§ WORK REQUEST
Find the line containing "covers the whole" in the records below. Copy exactly that line and each one after it, ending at the line containing "pip install opencv-python", and nothing more.
################
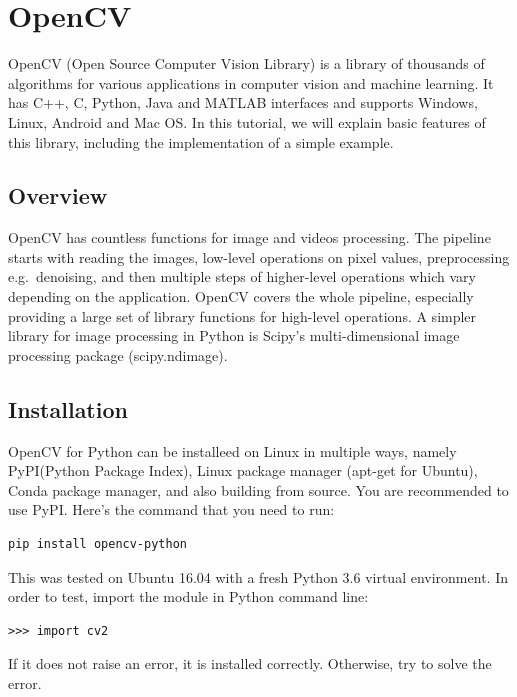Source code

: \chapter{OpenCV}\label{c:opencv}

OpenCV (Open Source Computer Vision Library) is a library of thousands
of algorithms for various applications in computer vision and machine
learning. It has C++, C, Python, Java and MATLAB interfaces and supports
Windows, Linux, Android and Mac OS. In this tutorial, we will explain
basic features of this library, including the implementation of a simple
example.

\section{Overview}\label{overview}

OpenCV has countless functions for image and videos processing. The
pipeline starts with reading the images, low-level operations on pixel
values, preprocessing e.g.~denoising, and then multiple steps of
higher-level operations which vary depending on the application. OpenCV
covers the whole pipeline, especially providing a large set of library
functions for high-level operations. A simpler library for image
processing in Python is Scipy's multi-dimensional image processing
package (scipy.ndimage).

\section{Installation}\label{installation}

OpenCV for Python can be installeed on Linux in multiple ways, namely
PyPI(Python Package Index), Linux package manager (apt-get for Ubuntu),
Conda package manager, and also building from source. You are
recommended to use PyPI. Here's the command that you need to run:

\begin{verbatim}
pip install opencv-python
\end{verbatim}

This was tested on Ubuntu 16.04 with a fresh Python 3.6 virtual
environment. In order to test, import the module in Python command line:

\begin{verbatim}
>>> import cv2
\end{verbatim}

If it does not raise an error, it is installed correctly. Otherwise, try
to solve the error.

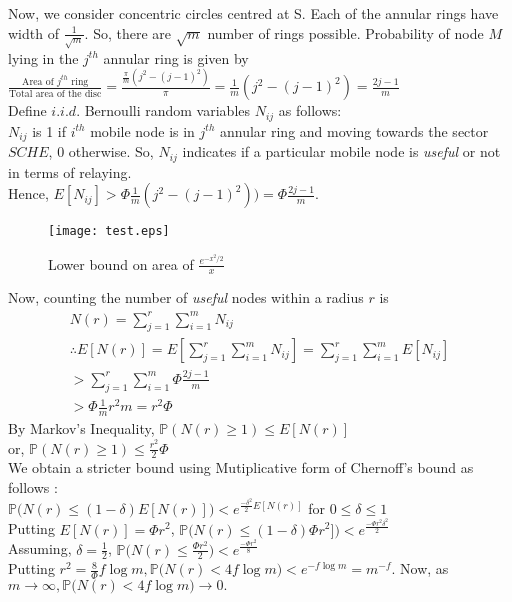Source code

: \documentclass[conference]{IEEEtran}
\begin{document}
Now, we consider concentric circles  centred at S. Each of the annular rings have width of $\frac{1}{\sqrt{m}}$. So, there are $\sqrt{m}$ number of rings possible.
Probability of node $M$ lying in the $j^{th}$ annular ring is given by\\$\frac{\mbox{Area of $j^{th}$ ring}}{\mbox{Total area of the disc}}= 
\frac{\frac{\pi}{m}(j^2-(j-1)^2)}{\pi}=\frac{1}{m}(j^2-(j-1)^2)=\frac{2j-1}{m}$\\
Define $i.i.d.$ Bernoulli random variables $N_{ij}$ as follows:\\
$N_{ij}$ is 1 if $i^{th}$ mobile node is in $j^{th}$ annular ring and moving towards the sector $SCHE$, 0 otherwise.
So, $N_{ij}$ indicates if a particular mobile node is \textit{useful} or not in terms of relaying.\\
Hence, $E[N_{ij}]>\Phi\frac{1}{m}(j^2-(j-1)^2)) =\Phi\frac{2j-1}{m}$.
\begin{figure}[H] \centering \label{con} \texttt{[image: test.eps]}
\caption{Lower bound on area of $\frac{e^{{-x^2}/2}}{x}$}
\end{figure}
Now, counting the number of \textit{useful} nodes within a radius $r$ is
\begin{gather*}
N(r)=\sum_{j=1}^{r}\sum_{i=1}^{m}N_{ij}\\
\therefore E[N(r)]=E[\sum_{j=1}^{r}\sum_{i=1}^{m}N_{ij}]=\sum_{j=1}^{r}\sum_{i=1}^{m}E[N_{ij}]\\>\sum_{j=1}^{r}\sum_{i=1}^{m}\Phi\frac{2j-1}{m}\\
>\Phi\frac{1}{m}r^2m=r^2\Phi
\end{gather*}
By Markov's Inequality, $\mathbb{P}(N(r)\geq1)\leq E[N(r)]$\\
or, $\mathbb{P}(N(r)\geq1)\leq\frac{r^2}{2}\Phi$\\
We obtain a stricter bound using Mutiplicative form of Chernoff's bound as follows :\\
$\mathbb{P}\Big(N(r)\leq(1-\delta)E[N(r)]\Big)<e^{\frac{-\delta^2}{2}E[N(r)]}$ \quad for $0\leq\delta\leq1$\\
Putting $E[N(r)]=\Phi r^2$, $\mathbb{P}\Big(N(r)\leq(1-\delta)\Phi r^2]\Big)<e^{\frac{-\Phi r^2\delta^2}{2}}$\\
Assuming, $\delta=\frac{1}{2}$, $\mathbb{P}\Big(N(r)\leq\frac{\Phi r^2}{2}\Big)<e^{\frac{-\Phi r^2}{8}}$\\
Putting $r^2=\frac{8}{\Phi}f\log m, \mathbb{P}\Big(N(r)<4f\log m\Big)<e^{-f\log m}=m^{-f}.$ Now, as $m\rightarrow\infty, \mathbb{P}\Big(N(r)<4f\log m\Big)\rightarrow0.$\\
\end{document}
################
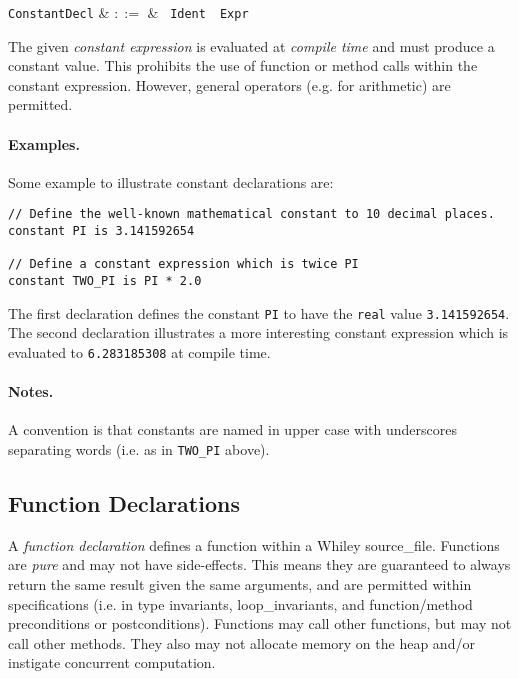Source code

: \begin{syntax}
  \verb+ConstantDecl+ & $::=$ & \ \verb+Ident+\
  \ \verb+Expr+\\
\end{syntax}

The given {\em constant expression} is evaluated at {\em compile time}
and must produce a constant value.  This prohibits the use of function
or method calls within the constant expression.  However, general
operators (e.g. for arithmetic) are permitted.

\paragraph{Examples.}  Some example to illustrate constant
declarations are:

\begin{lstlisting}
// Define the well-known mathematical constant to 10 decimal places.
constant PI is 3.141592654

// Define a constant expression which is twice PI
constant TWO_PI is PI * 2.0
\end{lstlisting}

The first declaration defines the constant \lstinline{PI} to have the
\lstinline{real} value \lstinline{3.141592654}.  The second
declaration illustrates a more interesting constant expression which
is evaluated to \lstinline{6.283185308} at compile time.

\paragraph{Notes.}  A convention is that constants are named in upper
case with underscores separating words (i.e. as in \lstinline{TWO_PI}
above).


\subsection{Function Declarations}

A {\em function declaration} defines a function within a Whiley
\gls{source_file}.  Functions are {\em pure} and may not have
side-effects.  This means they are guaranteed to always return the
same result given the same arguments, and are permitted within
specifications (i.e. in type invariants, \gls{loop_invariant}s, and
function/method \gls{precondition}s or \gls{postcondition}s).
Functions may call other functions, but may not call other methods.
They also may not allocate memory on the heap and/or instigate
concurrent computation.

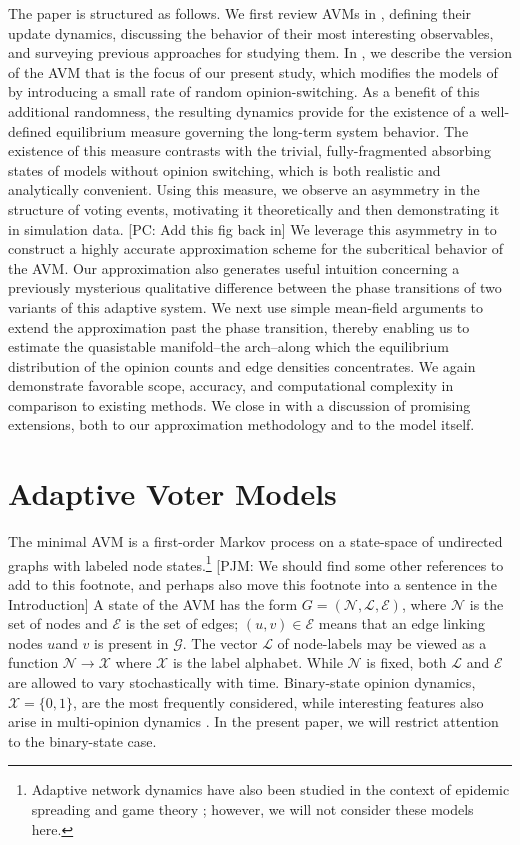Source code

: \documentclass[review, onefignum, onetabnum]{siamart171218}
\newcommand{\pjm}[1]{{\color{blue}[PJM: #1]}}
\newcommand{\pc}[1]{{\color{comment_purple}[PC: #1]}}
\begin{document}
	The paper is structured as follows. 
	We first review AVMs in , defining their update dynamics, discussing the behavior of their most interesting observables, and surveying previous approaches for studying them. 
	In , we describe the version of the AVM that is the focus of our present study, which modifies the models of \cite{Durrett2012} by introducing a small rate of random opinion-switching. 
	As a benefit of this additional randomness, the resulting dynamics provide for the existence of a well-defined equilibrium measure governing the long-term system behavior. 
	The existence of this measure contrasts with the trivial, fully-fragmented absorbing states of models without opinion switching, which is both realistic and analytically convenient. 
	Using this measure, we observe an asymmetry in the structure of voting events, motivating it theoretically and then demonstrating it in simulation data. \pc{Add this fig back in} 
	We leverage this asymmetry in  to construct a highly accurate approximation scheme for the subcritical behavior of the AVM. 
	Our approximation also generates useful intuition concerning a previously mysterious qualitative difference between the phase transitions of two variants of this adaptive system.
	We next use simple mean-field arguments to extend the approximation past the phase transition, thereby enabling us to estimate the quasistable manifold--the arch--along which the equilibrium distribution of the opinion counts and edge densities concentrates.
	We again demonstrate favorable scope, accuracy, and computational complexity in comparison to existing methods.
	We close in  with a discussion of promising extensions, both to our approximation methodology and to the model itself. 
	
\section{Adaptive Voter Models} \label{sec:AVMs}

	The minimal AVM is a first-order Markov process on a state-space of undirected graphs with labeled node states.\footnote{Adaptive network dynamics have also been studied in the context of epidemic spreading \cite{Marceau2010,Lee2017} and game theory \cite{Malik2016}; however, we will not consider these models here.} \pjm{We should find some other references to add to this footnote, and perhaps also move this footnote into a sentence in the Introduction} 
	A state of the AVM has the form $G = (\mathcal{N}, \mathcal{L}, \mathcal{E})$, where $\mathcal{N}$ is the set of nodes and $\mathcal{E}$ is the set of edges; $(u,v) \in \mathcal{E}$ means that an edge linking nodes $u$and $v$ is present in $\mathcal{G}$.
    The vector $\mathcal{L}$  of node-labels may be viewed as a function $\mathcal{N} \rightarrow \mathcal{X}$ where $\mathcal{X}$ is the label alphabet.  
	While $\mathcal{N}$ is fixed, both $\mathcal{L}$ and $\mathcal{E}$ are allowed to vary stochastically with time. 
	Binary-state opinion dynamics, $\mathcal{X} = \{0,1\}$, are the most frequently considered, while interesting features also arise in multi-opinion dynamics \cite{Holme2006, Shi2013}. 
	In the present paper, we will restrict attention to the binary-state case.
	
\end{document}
################
§ ANSWER
covers the whole pipeline, especially providing a large set of library
functions for high-level operations. A simpler library for image
processing in Python is Scipy's multi-dimensional image processing
package (scipy.ndimage).

\section{Installation}\label{installation}

OpenCV for Python can be installeed on Linux in multiple ways, namely
PyPI(Python Package Index), Linux package manager (apt-get for Ubuntu),
Conda package manager, and also building from source. You are
recommended to use PyPI. Here's the command that you need to run:

\begin{verbatim}
pip install opencv-python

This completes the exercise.